Caixin
Jun 16, 2021 07:42 PM
BUSINESS & TECH

China Sees Net Loss in Number of Overseas Coal Projects

Coal is burned to generate power at the Mawan power plan in Shenzhen, South China's Guangdong province.  Photo: VCG
Coal is burned to generate power at the Mawan power plan in Shenzhen, South China's Guangdong province. Photo: VCG

China-backed overseas coal power projects are being scuttled at a growing rate, new research shows, illustrating the growing challenge of investing in the polluting fossil fuel.

More coal-fired power capacity backed by Chinese firms was suspended or canceled than commissioned over the last five years, according to the report issued Wednesday by the Centre for Research on Energy and Clean Air (CREA), an environmental research organization.

The wave of cancellations has been spurred by diminishing competitiveness of the combustible rock as well as a rising tide of public opposition to an energy source linked to environmental damage and climate change.

The projects that have moved forward are generally far more polluting than China’s environmental controls would allow domestic plants to be, according to the report. Only three of the 16 projects for which official data was available met the country’s carbon emissions standards. 

The findings suggest political and social trends in the host countries — rather than Beijing’s pledges to “green” its flagship global infrastructure policy, the Belt and Road Initiative — have played the leading role in delaying and cancelling projects, the report argues. 

The researchers used power sector databases and public reports to track the development of overseas coal projects in which Chinese institutions contributed investment, engineering know-how, equipment or knowledge. 

They found that countries had shelved or canceled 73 gigawatts (GW) of China-backed coal capacity since 2017, some 4.5 times more than the amount that entered construction during the same period.

The moves have averted the annual emission of approximately 290 million tons of carbon dioxide, a greenhouse gas that is a key driver of global heating and climate change, the study says. The figure is equivalent to the annual carbon emissions of Poland, the third-largest carbon polluter in the European Union.

The shift away from coal in inbound countries was due in part to economic concerns like overcapacity and its dwindling competitiveness with alternative fuels, and in part to public qualms about the projects’ links to air pollution and environmental degradation, the report says.

But it adds that Beijing has also acted relatively slowly to hasten the transition away from coal.
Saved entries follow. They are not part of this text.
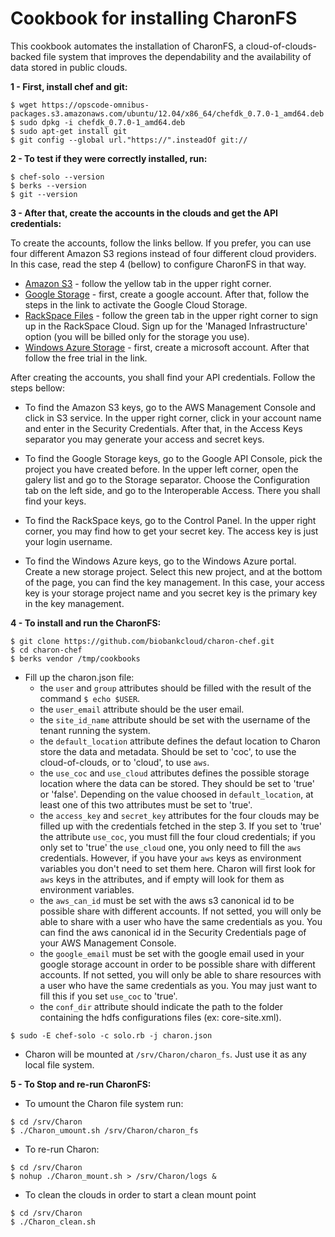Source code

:# Cookbook for installing CharonFS

This cookbook automates the installation of CharonFS, a cloud-of-clouds-backed file system that improves the dependability and the availability of data stored in public clouds. 

**1 - First, install chef and git:**

```
$ wget https://opscode-omnibus-packages.s3.amazonaws.com/ubuntu/12.04/x86_64/chefdk_0.7.0-1_amd64.deb
$ sudo dpkg -i chefdk_0.7.0-1_amd64.deb
$ sudo apt-get install git
$ git config --global url."https://".insteadOf git://
```

**2 - To test if they were correctly installed, run:**
```
$ chef-solo --version
$ berks --version
$ git --version
```
**3 - After that, create the accounts in the clouds and get the API credentials:**

To create the accounts, follow the links bellow. If you prefer, you can use four different Amazon S3 regions instead of four different cloud providers. In this case, read the step 4 (bellow) to configure CharonFS in that way.
* [Amazon S3](https://aws.amazon.com/s3/) - follow the yellow tab in the upper right corner.
* [Google Storage](https://cloud.google.com/storage/docs/signup) - first, create a google account. After that, follow the steps in the link to activate the Google Cloud Storage.
* [RackSpace Files](http://www.rackspace.co.uk/) - follow the green tab in the upper right corner to sign up in the RackSpace Cloud. Sign up for the 'Managed Infrastructure' option (you will be billed only for the storage you use).
* [Windows Azure Storage](https://azure.microsoft.com/en-us/) - first, create a microsoft account. After that follow the free trial in the link.

After creating the accounts, you shall find your API credentials. Follow the steps bellow:

* To find the Amazon S3 keys, go to the AWS Management Console and click in S3 service. In the upper right corner, click in your account name and enter in the Security Credentials. After that, in the Access Keys separator you may generate your access and secret keys.

* To find the Google Storage keys, go to the Google API Console, pick the project you have created before. In the upper left corner, open the galery list and go to the Storage separator. Choose the Configuration tab on the left side, and go to the Interoperable Access. There you shall find your keys.

* To find the RackSpace keys, go to the Control Panel. In the upper right corner, you may find how to get your secret key. The access key is just your login username.

* To find the Windows Azure keys, go to the Windows Azure portal. Create a new storage project. Select this new project, and at the bottom of the page, you can find the key management. In this case, your access key is your storage project name and you secret key is the primary key in the key management.

**4 - To install and run the CharonFS:**

```
$ git clone https://github.com/biobankcloud/charon-chef.git
$ cd charon-chef
$ berks vendor /tmp/cookbooks
```
* Fill up the charon.json file:
  * the `user` and `group` attributes should be filled with the result of the command `$ echo $USER`.
  * the `user_email` attribute should be the user email.
  * the `site_id_name` attribute should be set with the username of the tenant running the system.
  * the `default_location` attribute defines the defaut location to Charon store the data and metadata. Should be set to 'coc', to use the cloud-of-clouds, or to 'cloud', to use `aws`.
  * the `use_coc` and `use_cloud` attributes defines the possible storage location where the data can be stored. They should be set to 'true' or 'false'. Depending on the value choosed in `default_location`, at least one of this two attributes must be set to 'true'.
  * the `access_key` and `secret_key` attributes for the four clouds may be filled up with the credentials fetched in the step 3. If you set to 'true' the attribute `use_coc`, you must fill the four cloud credentials; if you only set to 'true' the `use_cloud` one, you only need to fill the `aws` credentials. However, if you have your `aws` keys as environment variables you don't need to set them here. Charon will first look for `aws` keys in the attributes, and if empty will look for them as environment variables.
  * the `aws_can_id` must be set with the aws s3 canonical id to be possible share with different accounts. If not setted, you will only be able to share with a user who have the same credentials as you. You can find the aws canonical id in the Security Credentials page of your AWS Management Console.
  * the `google_email` must be set with the google email used in your google storage account in order to be possible share with different accounts. If not setted, you will only be able to share resources with a user who have the same credentials as you. You may just want to fill this if you set `use_coc` to 'true'.
  * the `conf_dir` attribute should indicate the path to the folder containing the hdfs configurations files (ex: core-site.xml).
```
$ sudo -E chef-solo -c solo.rb -j charon.json
```
* Charon will be mounted at `/srv/Charon/charon_fs`. Just use it as any local file system.

**5 - To Stop and re-run CharonFS:**

* To umount the Charon file system run:
```
$ cd /srv/Charon
$ ./Charon_umount.sh /srv/Charon/charon_fs
```
* To re-run Charon:
```
$ cd /srv/Charon
$ nohup ./Charon_mount.sh > /srv/Charon/logs &
```
* To clean the clouds in order to start a clean mount point
```
$ cd /srv/Charon
$ ./Charon_clean.sh
```
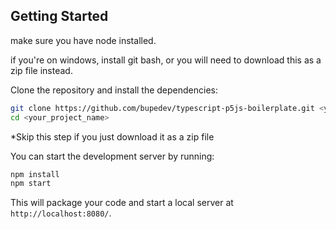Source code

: ## Getting Started

make sure you have node installed.

 if you're on windows, install git bash, or you will need to download this as a zip file instead.

Clone the repository and install the dependencies:

```bash
git clone https://github.com/bupedev/typescript-p5js-boilerplate.git <your_project_name>
cd <your_project_name>
```
*Skip this step if you just download it as a zip file


You can start the development server by running:

```bash
npm install
npm start
```

This will package your code and start a local server at `http://localhost:8080/`.
 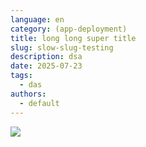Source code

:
 ```yaml
---
language: en
category: (app-deployment)
title: long long super title
slug: slow-slug-testing
description: dsa
date: 2025-07-23
tags:
  - das
authors:
  - default
---
```

![](app-deployment/slow-slug-testing/images/1_6bfmkmdgzrwwvvpsay3ivw.webp)

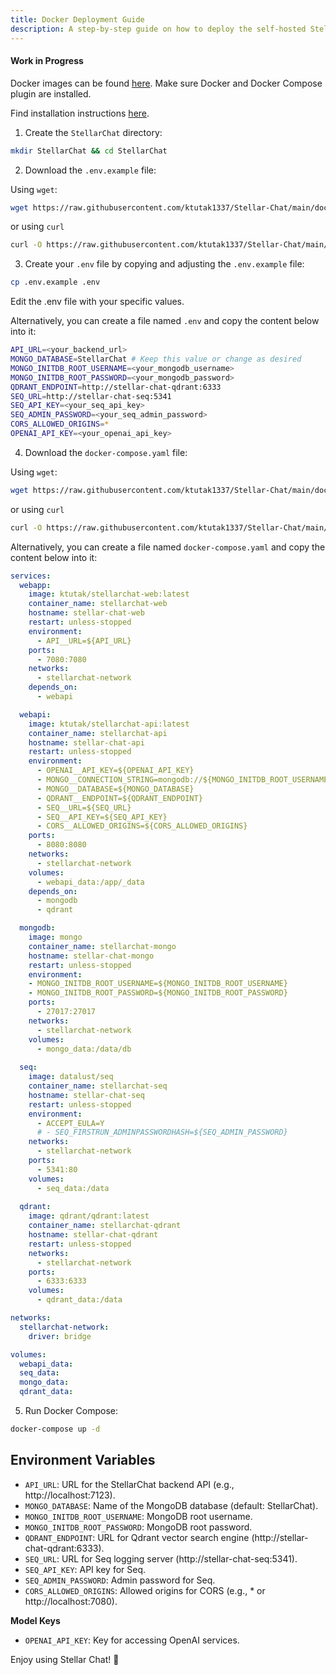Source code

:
 ```yaml
---
title: Docker Deployment Guide
description: A step-by-step guide on how to deploy the self-hosted Stellar Chat application using Docker containers. Follow our detailed instructions for containerizing your application, setting up the Docker environment, and deploying it to your preferred hosting environment.
---
```


#### Work in Progress

Docker images can be found [here](https://hub.docker.com/u/ktutak). Make sure Docker and Docker Compose plugin are installed. 

Find installation instructions [here](https://docs.docker.com/engine/install/).

1. Create the `StellarChat` directory:

```bash
mkdir StellarChat && cd StellarChat
```

2. Download the `.env.example` file:

Using `wget`:

```bash
wget https://raw.githubusercontent.com/ktutak1337/Stellar-Chat/main/docker/.env.example
```

or using `curl`

```bash
curl -O https://raw.githubusercontent.com/ktutak1337/Stellar-Chat/main/docker/.env.example
```

3. Create your `.env` file by copying and adjusting the `.env.example` file:

```bash
cp .env.example .env
```

Edit the .env file with your specific values.

Alternatively, you can create a file named `.env` and copy the content below into it:

```bash
API_URL=<your_backend_url>  
MONGO_DATABASE=StellarChat # Keep this value or change as desired
MONGO_INITDB_ROOT_USERNAME=<your_mongodb_username>
MONGO_INITDB_ROOT_PASSWORD=<your_mongodb_password>
QDRANT_ENDPOINT=http://stellar-chat-qdrant:6333
SEQ_URL=http://stellar-chat-seq:5341
SEQ_API_KEY=<your_seq_api_key>
SEQ_ADMIN_PASSWORD=<your_seq_admin_password>
CORS_ALLOWED_ORIGINS=*
OPENAI_API_KEY=<your_openai_api_key>
```

4. Download the `docker-compose.yaml` file:

Using `wget`:

```bash
wget https://raw.githubusercontent.com/ktutak1337/Stellar-Chat/main/docker/docker-compose.yaml
```

or using `curl`

```bash
curl -O https://raw.githubusercontent.com/ktutak1337/Stellar-Chat/main/docker/docker-compose.yaml
```

Alternatively, you can create a file named `docker-compose.yaml` and copy the content below into it:

```yaml
services:
  webapp:
    image: ktutak/stellarchat-web:latest
    container_name: stellarchat-web
    hostname: stellar-chat-web
    restart: unless-stopped
    environment:
      - API__URL=${API_URL}
    ports:
      - 7080:7080
    networks:
      - stellarchat-network
    depends_on:
      - webapi

  webapi:
    image: ktutak/stellarchat-api:latest
    container_name: stellarchat-api
    hostname: stellar-chat-api
    restart: unless-stopped
    environment:
      - OPENAI__API_KEY=${OPENAI_API_KEY}
      - MONGO__CONNECTION_STRING=mongodb://${MONGO_INITDB_ROOT_USERNAME}:${MONGO_INITDB_ROOT_PASSWORD}@stellar-chat-mongo:27017
      - MONGO__DATABASE=${MONGO_DATABASE}
      - QDRANT__ENDPOINT=${QDRANT_ENDPOINT}
      - SEQ__URL=${SEQ_URL}
      - SEQ__API_KEY=${SEQ_API_KEY}
      - CORS__ALLOWED_ORIGINS=${CORS_ALLOWED_ORIGINS}
    ports:
      - 8080:8080
    networks:
      - stellarchat-network
    volumes:
      - webapi_data:/app/_data
    depends_on:
      - mongodb
      - qdrant

  mongodb:
    image: mongo
    container_name: stellarchat-mongo
    hostname: stellar-chat-mongo
    restart: unless-stopped
    environment:
    - MONGO_INITDB_ROOT_USERNAME=${MONGO_INITDB_ROOT_USERNAME}
    - MONGO_INITDB_ROOT_PASSWORD=${MONGO_INITDB_ROOT_PASSWORD}     
    ports:
      - 27017:27017
    networks:
      - stellarchat-network
    volumes:
      - mongo_data:/data/db
  
  seq:
    image: datalust/seq 
    container_name: stellarchat-seq
    hostname: stellar-chat-seq
    restart: unless-stopped
    environment:
      - ACCEPT_EULA=Y
      # - SEQ_FIRSTRUN_ADMINPASSWORDHASH=${SEQ_ADMIN_PASSWORD}
    networks:
      - stellarchat-network
    ports:
      - 5341:80
    volumes:
      - seq_data:/data
  
  qdrant:
    image: qdrant/qdrant:latest
    container_name: stellarchat-qdrant
    hostname: stellar-chat-qdrant
    restart: unless-stopped
    networks:
      - stellarchat-network
    ports:
      - 6333:6333
    volumes:
      - qdrant_data:/data

networks:
  stellarchat-network:
    driver: bridge

volumes:
  webapi_data:
  seq_data:
  mongo_data:
  qdrant_data:

```

5. Run Docker Compose:

```bash
docker-compose up -d
```

## Environment Variables

- `API_URL`: URL for the StellarChat backend API (e.g., http://localhost:7123).
- `MONGO_DATABASE`: Name of the MongoDB database (default: StellarChat).
- `MONGO_INITDB_ROOT_USERNAME`: MongoDB root username.
- `MONGO_INITDB_ROOT_PASSWORD`: MongoDB root password.
- `QDRANT_ENDPOINT`: URL for Qdrant vector search engine (http://stellar-chat-qdrant:6333).
- `SEQ_URL`: URL for Seq logging server (http://stellar-chat-seq:5341).
- `SEQ_API_KEY`: API key for Seq.
- `SEQ_ADMIN_PASSWORD`: Admin password for Seq.
- `CORS_ALLOWED_ORIGINS`: Allowed origins for CORS (e.g., * or http://localhost:7080).

**Model Keys**
- `OPENAI_API_KEY`: Key for accessing OpenAI services.

Enjoy using Stellar Chat! 🚀
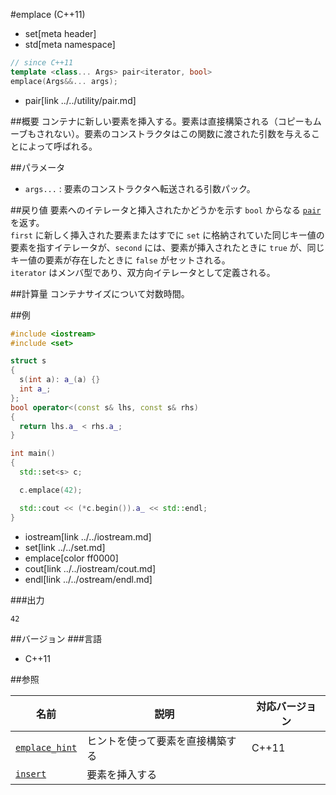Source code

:#emplace (C++11)
* set[meta header]
* std[meta namespace]

```cpp
// since C++11
template <class... Args> pair<iterator, bool>
emplace(Args&&... args);
```
* pair[link ../../utility/pair.md]

##概要
コンテナに新しい要素を挿入する。要素は直接構築される（コピーもムーブもされない）。要素のコンストラクタはこの関数に渡された引数を与えることによって呼ばれる。


##パラメータ
- `args...` : 要素のコンストラクタへ転送される引数パック。


##戻り値
要素へのイテレータと挿入されたかどうかを示す `bool` からなる [`pair`](../../utility/pair.md) を返す。  
`first` に新しく挿入された要素またはすでに `set` に格納されていた同じキー値の要素を指すイテレータが、`second` には、要素が挿入されたときに `true` が、同じキー値の要素が存在したときに `false` がセットされる。  
`iterator` はメンバ型であり、双方向イテレータとして定義される。


##計算量
コンテナサイズについて対数時間。


##例
```cpp
#include <iostream>
#include <set>

struct s
{
  s(int a): a_(a) {}
  int a_;
};
bool operator<(const s& lhs, const s& rhs)
{
  return lhs.a_ < rhs.a_;
}

int main()
{
  std::set<s> c;

  c.emplace(42);

  std::cout << (*c.begin()).a_ << std::endl;
}
```
* iostream[link ../../iostream.md]
* set[link ../../set.md]
* emplace[color ff0000]
* cout[link ../../iostream/cout.md]
* endl[link ../../ostream/endl.md]

###出力
```
42
```


##バージョン
###言語
- C++11


##参照

| 名前                                | 説明                             | 対応バージョン |
|-------------------------------------|----------------------------------|----------------|
| [`emplace_hint`](./emplace_hint.md) | ヒントを使って要素を直接構築する | C++11          |
| [`insert`](./insert.md)             | 要素を挿入する                   |                |
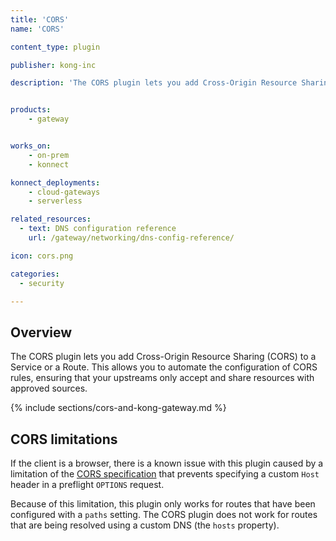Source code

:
 ```yaml
---
title: 'CORS'
name: 'CORS'

content_type: plugin

publisher: kong-inc

description: 'The CORS plugin lets you add Cross-Origin Resource Sharing (CORS) to a service or a route.'


products:
    - gateway


works_on:
    - on-prem
    - konnect

konnect_deployments:
    - cloud-gateways
    - serverless

related_resources:
  - text: DNS configuration reference
    url: /gateway/networking/dns-config-reference/

icon: cors.png

categories:
  - security

---
```


## Overview


The CORS plugin lets you add Cross-Origin Resource Sharing (CORS) to a Service or a Route. This allows you to automate the configuration of CORS rules, ensuring that your upstreams only accept and share resources with approved sources.


{% include sections/cors-and-kong-gateway.md %}


## CORS limitations

If the client is a browser, there is a known issue with this plugin caused by a
limitation of the [CORS specification](https://developer.mozilla.org/en-US/docs/Web/HTTP/CORS) that prevents specifying a custom
`Host` header in a preflight `OPTIONS` request.

Because of this limitation, this plugin only works for routes that have been
configured with a `paths` setting. The CORS plugin does not work for routes that
are being resolved using a custom DNS (the `hosts` property).


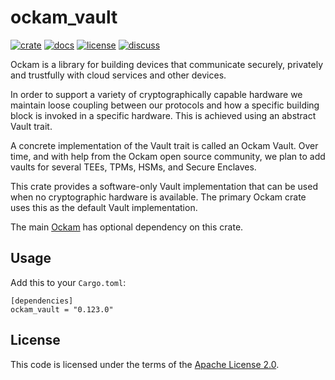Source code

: # ockam_vault

[![crate][crate-image]][crate-link]
[![docs][docs-image]][docs-link]
[![license][license-image]][license-link]
[![discuss][discuss-image]][discuss-link]

Ockam is a library for building devices that communicate securely, privately
and trustfully with cloud services and other devices.

In order to support a variety of cryptographically capable hardware we maintain loose coupling between
our protocols and how a specific building block is invoked in a specific hardware.
This is achieved using an abstract Vault trait.

A concrete implementation of the Vault trait is called an Ockam Vault.
Over time, and with help from the Ockam open source community, we plan to add vaults for
several TEEs, TPMs, HSMs, and Secure Enclaves.

This crate provides a software-only Vault implementation that can be used when no cryptographic
hardware is available. The primary Ockam crate uses this as the default Vault implementation.

The main [Ockam][main-ockam-crate-link] has optional dependency on this crate.

## Usage

Add this to your `Cargo.toml`:

```
[dependencies]
ockam_vault = "0.123.0"
```

## License

This code is licensed under the terms of the [Apache License 2.0][license-link].

[main-ockam-crate-link]: https://crates.io/crates/ockam

[crate-image]: https://img.shields.io/crates/v/ockam_vault.svg
[crate-link]: https://crates.io/crates/ockam_vault

[docs-image]: https://docs.rs/ockam_vault/badge.svg
[docs-link]: https://docs.rs/ockam_vault

[license-image]: https://img.shields.io/badge/License-Apache%202.0-green.svg
[license-link]: https://github.com/build-trust/ockam/blob/HEAD/LICENSE

[discuss-image]: https://img.shields.io/badge/Discuss-Github%20Discussions-ff70b4.svg
[discuss-link]: https://github.com/build-trust/ockam/discussions

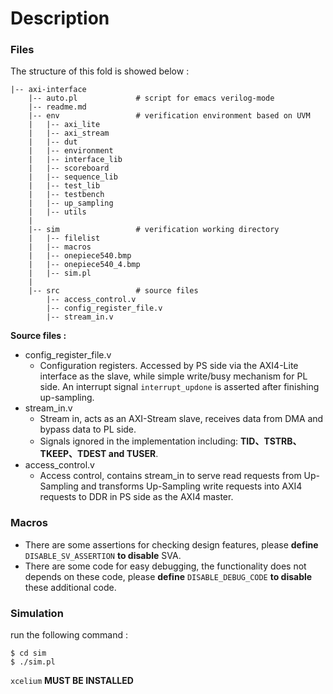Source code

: # Description

### Files

The structure of this fold is showed below :

```
|-- axi-interface
    |-- auto.pl				# script for emacs verilog-mode
    |-- readme.md
    |-- env				    # verification environment based on UVM
    |   |-- axi_lite
    |   |-- axi_stream
    |   |-- dut
    |   |-- environment
    |   |-- interface_lib
    |   |-- scoreboard
    |   |-- sequence_lib
    |   |-- test_lib
    |   |-- testbench
    |   |-- up_sampling
    |   |-- utils
    |
    |-- sim				    # verification working directory
    |   |-- filelist
    |   |-- macros
    |   |-- onepiece540.bmp
    |   |-- onepiece540_4.bmp
    |   |-- sim.pl
    |
    |-- src				    # source files
        |-- access_control.v
        |-- config_register_file.v
        |-- stream_in.v

```

**Source files :**

- config_register_file.v
  - Configuration registers. Accessed by PS side via the AXI4-Lite interface as the slave, while simple write/busy mechanism for PL side. An interrupt signal `interrupt_updone` is asserted after finishing up-sampling.
- stream_in.v
  - Stream in, acts as an AXI-Stream slave, receives data from DMA and bypass data to PL side. 
  - Signals ignored in the implementation including: **TID、TSTRB、TKEEP、TDEST and TUSER**.
- access_control.v
  - Access control, contains stream_in to serve read requests from Up-Sampling and transforms Up-Sampling write requests into AXI4 requests to DDR in PS side as the AXI4 master.



### Macros

- There are some assertions for checking design features, please **define** `DISABLE_SV_ASSERTION` **to disable** SVA.
- There are some code for easy debugging, the functionality does not depends on these code, please **define** `DISABLE_DEBUG_CODE` **to disable** these additional code.



### Simulation

run the following command :

```
$ cd sim
$ ./sim.pl
```

`xcelium` **MUST BE INSTALLED**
China is the world’s largest financier of overseas coal projects, with the country’s policy banks sinking $4.6 billion into foreign energy projects last year to bring total investment to $245.8 billion since 2000 — the majority of which has gone into new coal plants.

Most of these investments were arranged between 2015 and 2017, a time when energy-hungry emerging economies rushed to sign up to the Belt and Road, announced in 2013.

Today, more than 80 GW of global coal capacity linked to China is in the construction or pre-construction phases, the report says, adding that the projects would emit a combined 216 million tons of carbon dioxide per year, endangering the world’s ability to cap global heating at no more than 2 degrees Celsius as mandated under the Paris climate accord.

Analysis showed that the 16 projects for which official data were available could end up emitting on average up to four times as much particulate matter — fine airborne particles that can harm the lungs and other internal organs — six times as much nitrogen oxide and seven times as much sulfur dioxide than permitted under Chinese regulations.

In one case, the limits on sulfur dioxide emissions of the ultra-supercritical Patuakhali plant in Bangladesh are three times higher than the level allowed in China. In the cases of the Tuzla station in Bosnia-Herzegovina and the Ugljevik plant in Serbia, limits on sulfur and nitrogen emissions are four times higher, according to the research.

The report recommends that China redirect its overseas investments into renewable power projects with more assured returns than the declining coal industry, while also ensuring that its foreign projects uphold environmental and health safeguards.

Such moves would both reflect the market and interest of the projects’ host countries and back up Beijing’s repeated calls to make the Belt and Road more environmentally sustainable, the report says, adding that “the shrinking market for new coal power outside of China means any potential reward from hanging on to high-emissions projects is fading rapidly.”

China is embarking on an overhaul of its own power industry in the wake of President Xi Jinping’s pledge last year to bring carbon emissions to a peak by the end of the decade and to net zero by 2060, a move regarded as crucial for avoiding the worst effects of climate change.

The world’s largest greenhouse gas emitter is investing heavily in its domestic renewables sector and is on track to have installed more clean energy capacity than fossil fuel-derived power by the end of the year, according to a major trade group.

But the country has also faced calls to cut its continued addiction to coal. China added 38.4 GW of coal capacity last year and has a further 247 GW under development, much of which experts say will have to be written off if Beijing is to meet its climate targets.